Task objective:
Only the lines containing "스테이지에" belong in the answer; find them in the material below.

************

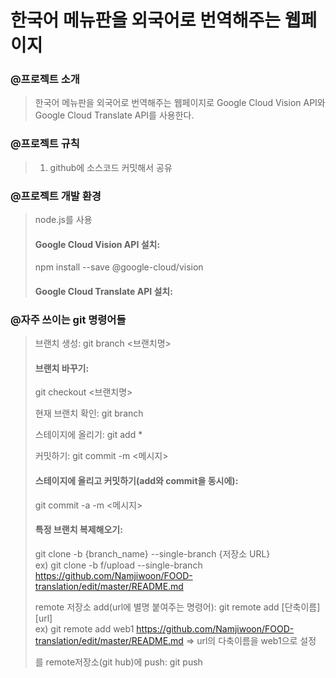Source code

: # 한국어 메뉴판을 외국어로 번역해주는 웹페이지
### @프로젝트 소개
> 한국어 메뉴판을 외국어로 번역해주는 웹페이지로 Google Cloud Vision API와 Google Cloud Translate API를 사용한다.      
   

### @프로젝트 규칙
> 1. github에 소스코드 커밋해서 공유       
   

### @프로젝트 개발 환경
> node.js를 사용
> #### Google Cloud Vision API 설치:
> npm install --save @google-cloud/vision
> #### Google Cloud Translate API 설치:    
      

### @자주 쓰이는 git 명령어들
> 브랜치 생성:
> git branch <브랜치명>
>
> #### 브랜치 바꾸기:
> git checkout <브랜치명>
>
> 현재 브랜치 확인:
> git branch
>
> 스테이지에 올리기:
> git add *
>
> 커밋하기:
> git commit -m <메시지>
>
> #### 스테이지에 올리고 커밋하기(add와 commit을 동시에):
> git commit -a -m <메시지>
>
> #### 특정 브랜치 복제해오기:
> git clone -b {branch_name} --single-branch {저장소 URL}    
> ex) git clone -b f/upload --single-branch https://github.com/Namjiwoon/FOOD-translation/edit/master/README.md
>
> remote 저장소 add(url에 별명 붙여주는 명령어):
> git remote add [단축이름] [url]    
> ex) git remote add web1 https://github.com/Namjiwoon/FOOD-translation/edit/master/README.md
> => url의 다축이름을 web1으로 설정
> 
> <branch>를 remote저장소(git hub)에 push:
> git push <remote> <branch>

************

Answer for this exercise:
> 스테이지에 올리기:
> #### 스테이지에 올리고 커밋하기(add와 commit을 동시에):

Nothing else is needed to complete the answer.